Record set →
= = = = =

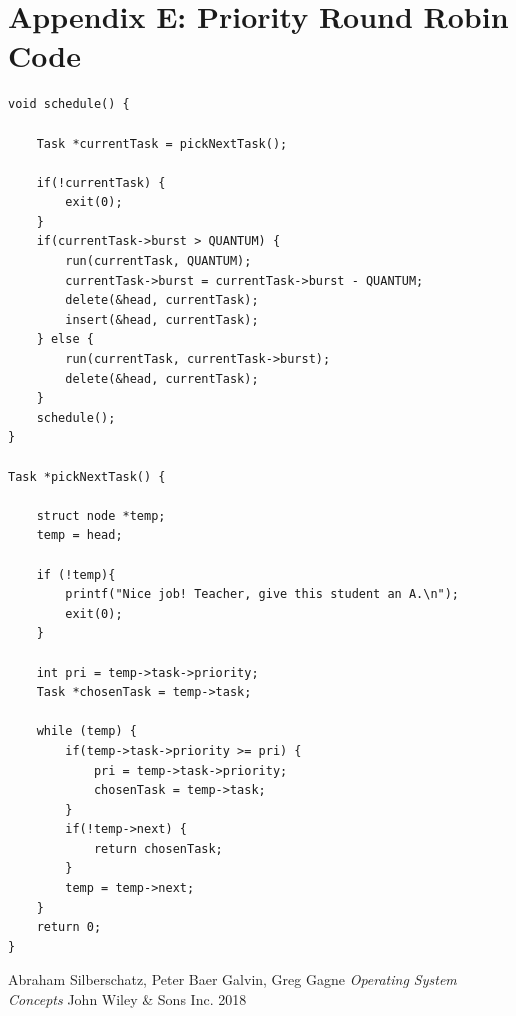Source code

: \documentclass[10pt]{article}
\begin{document}
\pagebreak
\section{Appendix E: Priority Round Robin Code}
\begin{verbatim}
void schedule() {

    Task *currentTask = pickNextTask();
    
    if(!currentTask) {
        exit(0);
    }
    if(currentTask->burst > QUANTUM) {
        run(currentTask, QUANTUM);
        currentTask->burst = currentTask->burst - QUANTUM;
        delete(&head, currentTask);
        insert(&head, currentTask);
    } else {
        run(currentTask, currentTask->burst);
        delete(&head, currentTask);
    }
    schedule();
}

Task *pickNextTask() {
    
    struct node *temp;
    temp = head;

    if (!temp){
        printf("Nice job! Teacher, give this student an A.\n");
        exit(0);
    }

    int pri = temp->task->priority;
    Task *chosenTask = temp->task;

    while (temp) {
        if(temp->task->priority >= pri) {
            pri = temp->task->priority;
            chosenTask = temp->task;
        }
        if(!temp->next) {
            return chosenTask;
        }
        temp = temp->next;
    }
    return 0;
}
\end{verbatim}

\pagebreak
\begin{thebibliography}{9}
Abraham Silberschatz, Peter Baer Galvin, Greg Gagne
\textit{Operating System Concepts}
John Wiley \& Sons Inc. 2018
\end{thebibliography}
\end{document}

= = = = =

Required work → In the listing above, find each line where "QUANTUM" occurs and copy it.

Finished task →
    if(currentTask->burst > QUANTUM) {
        run(currentTask, QUANTUM);
        currentTask->burst = currentTask->burst - QUANTUM;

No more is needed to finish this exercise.